Regret to report Susquehanna burned at sea, sunk by explosion of cargo. Third officer and six survivors landed here yesterday in small boat. Captain refused to abandon ship. One other boat got away, probably lost. Cable instructions.

It was signed by Smithfield, the agent of the Inter-Oceanic Trading Company in the Hawaiian Islands. One glance, one horrified inspection stamped the facts on Harnash's brain and consciousness. The Susquehanna was lost with all her people except the third officer and six men; that meant Woywod too. Was Beekman among those six, or had Harnash sent him to his death? Could he have been in the other boat? Was there a chance that it would turn up? Somehow Harnash jumped at a conviction, of which he could not disabuse his mind, that Beekman was among the missing. This he had not planned. That it could happen he had never dreamed, even remotely.

Now Harnash faced the greatest temptation of his life. He was quick enough to see that if Woywod and Beekman had been lost, in all probability the secret would never be known and all he had to do was to say nothing to be safe. But Harnash had never liked Beekman so much as at that very moment. Forgetful for the time being even of Stephanie, his mind reverted to their college associations, their subsequent business career, the unfailing courtesy and kindness and trust which Beekman, high-placed and rich, had extended to him, relatively humble and poor, his cordial cooperation and confidence, his help. While Harnash was the business and brains of the firm, he could have accomplished little without Beekman.
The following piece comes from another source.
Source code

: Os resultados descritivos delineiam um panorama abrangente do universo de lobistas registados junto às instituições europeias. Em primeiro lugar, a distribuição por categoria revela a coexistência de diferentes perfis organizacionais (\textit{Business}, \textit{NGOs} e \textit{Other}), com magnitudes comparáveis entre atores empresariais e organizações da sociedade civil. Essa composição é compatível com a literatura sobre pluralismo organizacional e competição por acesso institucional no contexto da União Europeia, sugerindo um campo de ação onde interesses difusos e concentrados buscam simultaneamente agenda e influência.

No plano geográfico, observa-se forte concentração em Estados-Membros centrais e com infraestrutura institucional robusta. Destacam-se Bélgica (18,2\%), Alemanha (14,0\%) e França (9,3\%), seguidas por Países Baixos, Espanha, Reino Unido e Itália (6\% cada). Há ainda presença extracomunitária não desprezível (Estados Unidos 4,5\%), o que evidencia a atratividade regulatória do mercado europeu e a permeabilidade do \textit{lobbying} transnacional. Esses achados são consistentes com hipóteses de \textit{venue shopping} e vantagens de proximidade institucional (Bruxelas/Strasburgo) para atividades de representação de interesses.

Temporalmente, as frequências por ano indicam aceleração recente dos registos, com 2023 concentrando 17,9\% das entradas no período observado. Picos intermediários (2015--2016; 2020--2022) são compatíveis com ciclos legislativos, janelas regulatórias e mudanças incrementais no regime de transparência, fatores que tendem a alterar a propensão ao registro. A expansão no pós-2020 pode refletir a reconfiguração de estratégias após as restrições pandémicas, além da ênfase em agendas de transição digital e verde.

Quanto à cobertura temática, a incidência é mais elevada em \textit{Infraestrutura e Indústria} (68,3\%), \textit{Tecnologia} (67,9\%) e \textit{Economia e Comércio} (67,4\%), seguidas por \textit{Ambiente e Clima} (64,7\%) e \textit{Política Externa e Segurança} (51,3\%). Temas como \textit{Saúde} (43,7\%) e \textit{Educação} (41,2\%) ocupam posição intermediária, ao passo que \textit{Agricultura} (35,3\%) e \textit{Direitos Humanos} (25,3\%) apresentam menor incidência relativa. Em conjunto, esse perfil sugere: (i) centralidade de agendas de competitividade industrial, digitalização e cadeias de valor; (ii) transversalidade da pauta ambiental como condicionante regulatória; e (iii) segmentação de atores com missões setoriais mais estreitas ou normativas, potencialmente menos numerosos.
He recalled the genial, pleasant humor of his friend, the good times they had enjoyed together, and as he did so he put his head in his hands and groaned aloud. Harnash felt like a murderer. He believed indeed that he was one. It was the turning point in his career. If he spoke he would brand himself in the eyes of all to whom the story might become known-John Maynard, of course, and Stephanie, the woman he loved truly and whole heartedly, even though his love had made him do an unworthy and ignoble thing. If he kept silent, with the start he had gained in John Maynard's graces and with Stephanie's affection, he would eventually marry her. If he did not tell her, if he put her off with some carefully manufactured story, he could probably persuade her after a time to marry him. In that event he saw himself doomed to a long life with the woman he loved so passionately and whom he would fain trust with everything, with a hideous secret between them. To win her under such conditions was to lose her. Which was the better course?

Many a man gives way to an evil impulse under the strain of a great temptation, but it does not necessarily follow that he cannot recover from that impulse, that his moral nature is broken down completely by the one lapse, even though it be a great one. As a matter of fact, a woman like Stephanie Maynard could scarcely have loved George Harnash as she did if he had not been on the whole much better than his worst.

Then and there Harnash came to a decision. Not without much inward wrestling and many groanings of spirit did he reach the conclusion that it was better not to try to cover up what he had done. To him entered Maynard. The cheery good morning of the elder man died on his lips as he noted the strain and anxiety in his young friend's face.

"What's the matter?" he began abruptly.